Sarah Brightman will perform a song in space later this year.
Sarah Brightman, who is training at Star City near Moscow, is due to blast off on a Russian Soyuz craft on September 1.
She will spend 10 days aboard the International Space Station (ISS), 260 miles above Earth.
Sarah Brightman, 54, said singing in space was a “very different” proposition to performing on Earth.
Speaking at a press conference in central London, Sarah Brightman said her team were trying to work out the technical details of performing on the ISS.
“I would like to connect with a choir, or children or another singer or an orchestra on Earth,” she told reporters.
Sarah Brightman said she had been working with her ex-husband Andrew Lord Lloyd-Webber to find a song that “suits the idea of space”.
She recorded the song in New York last week and it will appear on a retrospective of her career, out later this year.
“To sing in microgravity is a very different thing to singing down here,” the singer said.
“We use the Earth to ground ourselves when we sing and the air around us.
“This is going to be very different. I’m trying to find a piece that is beautiful and simple in its message, as well as not complicated to sing.”
Sarah Brightman didn’t want to “promise too much” because of the complexity of the idea.

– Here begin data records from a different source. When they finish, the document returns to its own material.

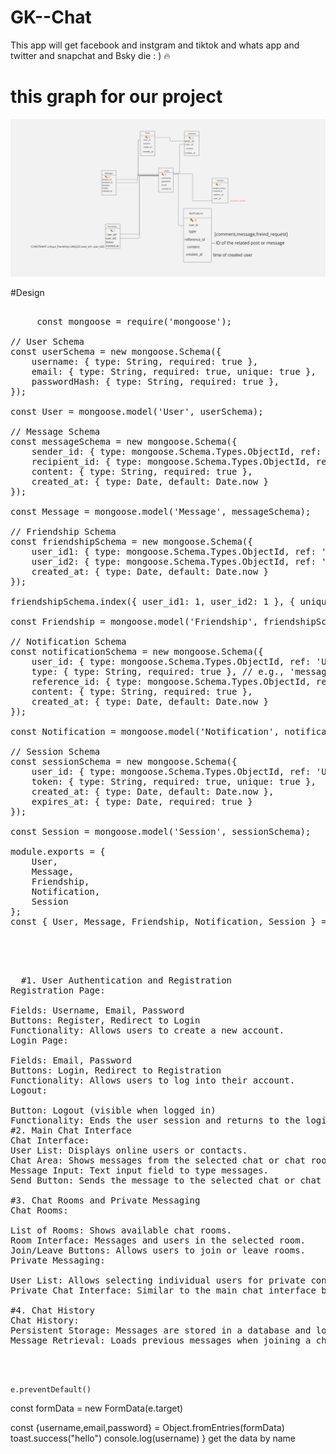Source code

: # GK--Chat
This app will get facebook and instgram and tiktok and whats app and twitter and snapchat and Bsky die : ) 🔥

# this graph for our project

<img src="graph.png"/>


#Design
 <pre>

     const mongoose = require('mongoose');

// User Schema
const userSchema = new mongoose.Schema({
    username: { type: String, required: true },
    email: { type: String, required: true, unique: true },
    passwordHash: { type: String, required: true },
});

const User = mongoose.model('User', userSchema);

// Message Schema
const messageSchema = new mongoose.Schema({
    sender_id: { type: mongoose.Schema.Types.ObjectId, ref: 'User', required: true },
    recipient_id: { type: mongoose.Schema.Types.ObjectId, ref: 'User', required: true },
    content: { type: String, required: true },
    created_at: { type: Date, default: Date.now }
});

const Message = mongoose.model('Message', messageSchema);

// Friendship Schema
const friendshipSchema = new mongoose.Schema({
    user_id1: { type: mongoose.Schema.Types.ObjectId, ref: 'User', required: true },
    user_id2: { type: mongoose.Schema.Types.ObjectId, ref: 'User', required: true },
    created_at: { type: Date, default: Date.now }
});

friendshipSchema.index({ user_id1: 1, user_id2: 1 }, { unique: true }); // Ensure unique friendships

const Friendship = mongoose.model('Friendship', friendshipSchema);

// Notification Schema
const notificationSchema = new mongoose.Schema({
    user_id: { type: mongoose.Schema.Types.ObjectId, ref: 'User', required: true },
    type: { type: String, required: true }, // e.g., 'message', 'friend_request'
    reference_id: { type: mongoose.Schema.Types.ObjectId, required: true }, // e.g., message ID or post ID
    content: { type: String, required: true },
    created_at: { type: Date, default: Date.now }
});

const Notification = mongoose.model('Notification', notificationSchema);

// Session Schema
const sessionSchema = new mongoose.Schema({
    user_id: { type: mongoose.Schema.Types.ObjectId, ref: 'User', required: true },
    token: { type: String, required: true, unique: true },
    created_at: { type: Date, default: Date.now },
    expires_at: { type: Date, required: true }
});

const Session = mongoose.model('Session', sessionSchema);

module.exports = {
    User,
    Message,
    Friendship,
    Notification,
    Session
};
const { User, Message, Friendship, Notification, Session } = require('../models');

     
 </pre>



 <pre>

  #1. User Authentication and Registration
Registration Page:

Fields: Username, Email, Password
Buttons: Register, Redirect to Login
Functionality: Allows users to create a new account.
Login Page:

Fields: Email, Password
Buttons: Login, Redirect to Registration
Functionality: Allows users to log into their account.
Logout:

Button: Logout (visible when logged in)
Functionality: Ends the user session and returns to the login page.
#2. Main Chat Interface
Chat Interface:
User List: Displays online users or contacts.
Chat Area: Shows messages from the selected chat or chat room.
Message Input: Text input field to type messages.
Send Button: Sends the message to the selected chat or chat room.

#3. Chat Rooms and Private Messaging
Chat Rooms:

List of Rooms: Shows available chat rooms.
Room Interface: Messages and users in the selected room.
Join/Leave Buttons: Allows users to join or leave rooms.
Private Messaging:

User List: Allows selecting individual users for private conversations.
Private Chat Interface: Similar to the main chat interface but specific to the selected user.

#4. Chat History
Chat History:
Persistent Storage: Messages are stored in a database and loaded when the user revisits the chat or logs in.
Message Retrieval: Loads previous messages when joining a chat room or private conversation.

  
 </pre>
    e.preventDefault()
 const formData = new FormData(e.target)

 const {username,email,password} = Object.fromEntries(formData)
    toast.success("hello")
    console.log(username)
} get the data by name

In 2013, Canadian astronaut Chris Hadfield’s rendition of David Bowie’s Space Oddity from the ISS become a huge YouTube hit.
Sarah Brightman is thought to be paying around $51 million to become the eighth space tourist.
She said she had paid for the trip herself, but could not “contractually” say how much it had cost.
Sarah Brightman will be part of a three-person crew travelling to the ISS. The last space tourist to make the trip was Cirque du Soleil founder Guy Laliberte in 2009.